**WHAT THE TASK ASKS**
The entries follow. Copy every line in which "through" appears.

____

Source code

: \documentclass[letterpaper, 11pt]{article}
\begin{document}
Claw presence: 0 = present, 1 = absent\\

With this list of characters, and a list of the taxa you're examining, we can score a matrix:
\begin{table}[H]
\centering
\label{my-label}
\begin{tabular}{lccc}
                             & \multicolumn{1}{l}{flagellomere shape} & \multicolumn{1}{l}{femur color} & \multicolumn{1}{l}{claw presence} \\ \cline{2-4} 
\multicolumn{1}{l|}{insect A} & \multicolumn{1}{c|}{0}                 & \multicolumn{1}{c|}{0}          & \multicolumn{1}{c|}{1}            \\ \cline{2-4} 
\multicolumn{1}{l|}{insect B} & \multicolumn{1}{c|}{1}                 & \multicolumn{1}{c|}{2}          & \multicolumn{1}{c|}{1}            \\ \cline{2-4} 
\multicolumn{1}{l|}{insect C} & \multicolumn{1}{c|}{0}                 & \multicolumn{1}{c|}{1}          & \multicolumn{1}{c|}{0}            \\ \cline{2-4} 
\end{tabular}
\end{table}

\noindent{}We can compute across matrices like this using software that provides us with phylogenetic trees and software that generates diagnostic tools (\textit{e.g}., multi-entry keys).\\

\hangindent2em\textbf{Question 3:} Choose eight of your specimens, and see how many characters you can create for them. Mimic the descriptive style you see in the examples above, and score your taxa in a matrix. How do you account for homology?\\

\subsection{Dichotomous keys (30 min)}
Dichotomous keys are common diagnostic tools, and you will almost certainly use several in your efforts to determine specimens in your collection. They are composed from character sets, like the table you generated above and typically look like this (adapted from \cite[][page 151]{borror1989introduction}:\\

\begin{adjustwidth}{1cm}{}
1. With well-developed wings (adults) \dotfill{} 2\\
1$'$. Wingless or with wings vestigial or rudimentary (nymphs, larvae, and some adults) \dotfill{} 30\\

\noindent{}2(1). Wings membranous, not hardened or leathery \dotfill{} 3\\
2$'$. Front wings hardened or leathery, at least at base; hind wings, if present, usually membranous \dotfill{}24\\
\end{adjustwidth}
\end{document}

____

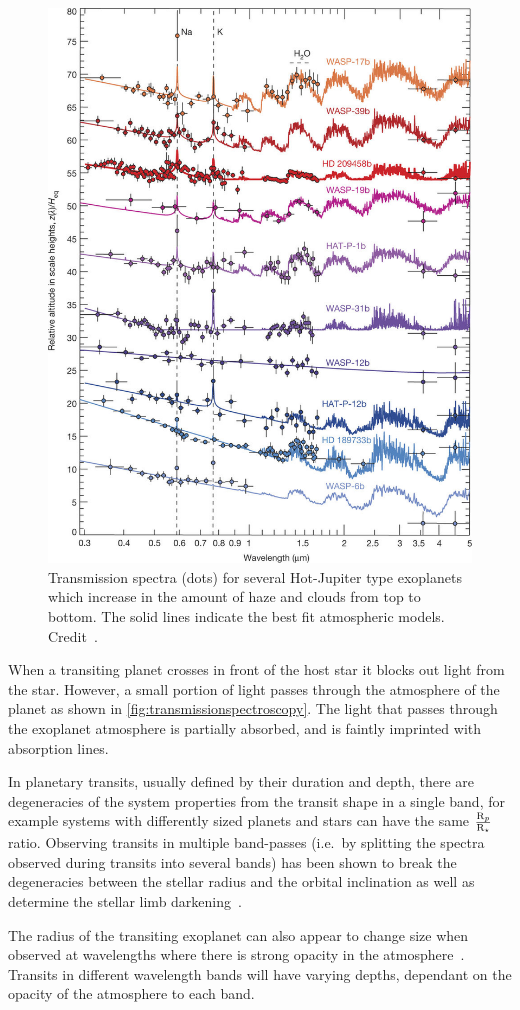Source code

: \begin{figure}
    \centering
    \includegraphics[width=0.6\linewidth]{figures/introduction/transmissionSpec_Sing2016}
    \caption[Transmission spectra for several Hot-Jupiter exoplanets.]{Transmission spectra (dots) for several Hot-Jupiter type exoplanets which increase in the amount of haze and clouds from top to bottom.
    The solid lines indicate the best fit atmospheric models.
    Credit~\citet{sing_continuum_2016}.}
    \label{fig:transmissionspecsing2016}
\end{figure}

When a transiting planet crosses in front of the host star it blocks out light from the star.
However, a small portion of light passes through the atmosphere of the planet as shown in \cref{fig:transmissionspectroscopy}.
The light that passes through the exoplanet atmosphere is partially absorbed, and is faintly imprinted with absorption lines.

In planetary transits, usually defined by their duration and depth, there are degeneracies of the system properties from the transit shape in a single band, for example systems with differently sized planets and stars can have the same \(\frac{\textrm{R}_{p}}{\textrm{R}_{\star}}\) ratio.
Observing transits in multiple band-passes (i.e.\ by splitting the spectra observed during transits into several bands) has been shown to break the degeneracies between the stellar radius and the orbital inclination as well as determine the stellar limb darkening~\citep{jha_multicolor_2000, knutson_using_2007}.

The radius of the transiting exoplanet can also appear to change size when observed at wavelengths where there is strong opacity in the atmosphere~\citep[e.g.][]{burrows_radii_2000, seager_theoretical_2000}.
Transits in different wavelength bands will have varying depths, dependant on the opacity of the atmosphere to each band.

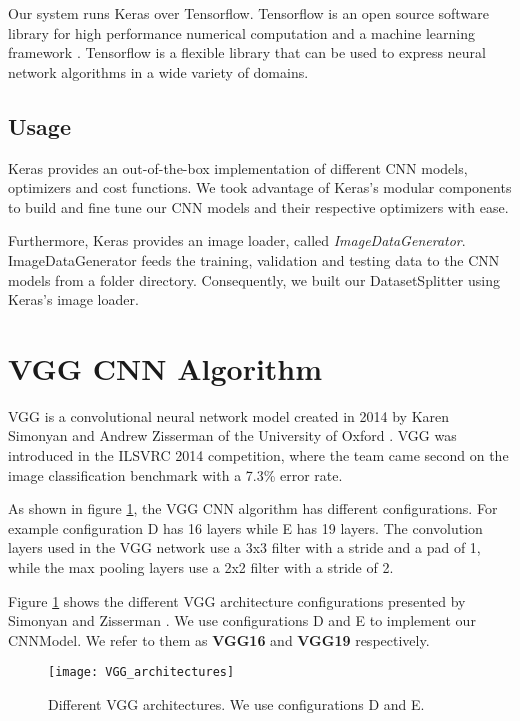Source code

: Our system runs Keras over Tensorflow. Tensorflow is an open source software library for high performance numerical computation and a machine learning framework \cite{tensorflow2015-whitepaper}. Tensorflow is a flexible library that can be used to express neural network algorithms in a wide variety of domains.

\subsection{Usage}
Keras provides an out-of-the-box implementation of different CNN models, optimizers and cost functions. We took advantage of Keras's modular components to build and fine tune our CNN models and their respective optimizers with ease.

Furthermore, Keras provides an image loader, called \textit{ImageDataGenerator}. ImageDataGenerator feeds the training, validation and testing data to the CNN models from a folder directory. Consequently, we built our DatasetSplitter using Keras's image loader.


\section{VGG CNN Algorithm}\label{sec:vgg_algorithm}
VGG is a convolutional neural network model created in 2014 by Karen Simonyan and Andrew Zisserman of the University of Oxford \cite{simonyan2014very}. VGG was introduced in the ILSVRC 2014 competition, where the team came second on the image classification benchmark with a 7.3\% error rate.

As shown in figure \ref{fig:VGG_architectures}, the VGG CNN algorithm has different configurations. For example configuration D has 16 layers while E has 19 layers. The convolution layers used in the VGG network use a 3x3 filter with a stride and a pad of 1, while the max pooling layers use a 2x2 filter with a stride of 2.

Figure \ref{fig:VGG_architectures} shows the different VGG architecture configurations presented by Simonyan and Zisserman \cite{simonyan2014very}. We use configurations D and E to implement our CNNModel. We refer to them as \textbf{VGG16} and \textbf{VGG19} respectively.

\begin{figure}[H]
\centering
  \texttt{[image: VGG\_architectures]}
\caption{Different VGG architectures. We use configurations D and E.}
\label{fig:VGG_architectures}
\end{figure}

____

**OUTPUT OF THE TASK**
However, a small portion of light passes through the atmosphere of the planet as shown in \cref{fig:transmissionspectroscopy}.
The light that passes through the exoplanet atmosphere is partially absorbed, and is faintly imprinted with absorption lines.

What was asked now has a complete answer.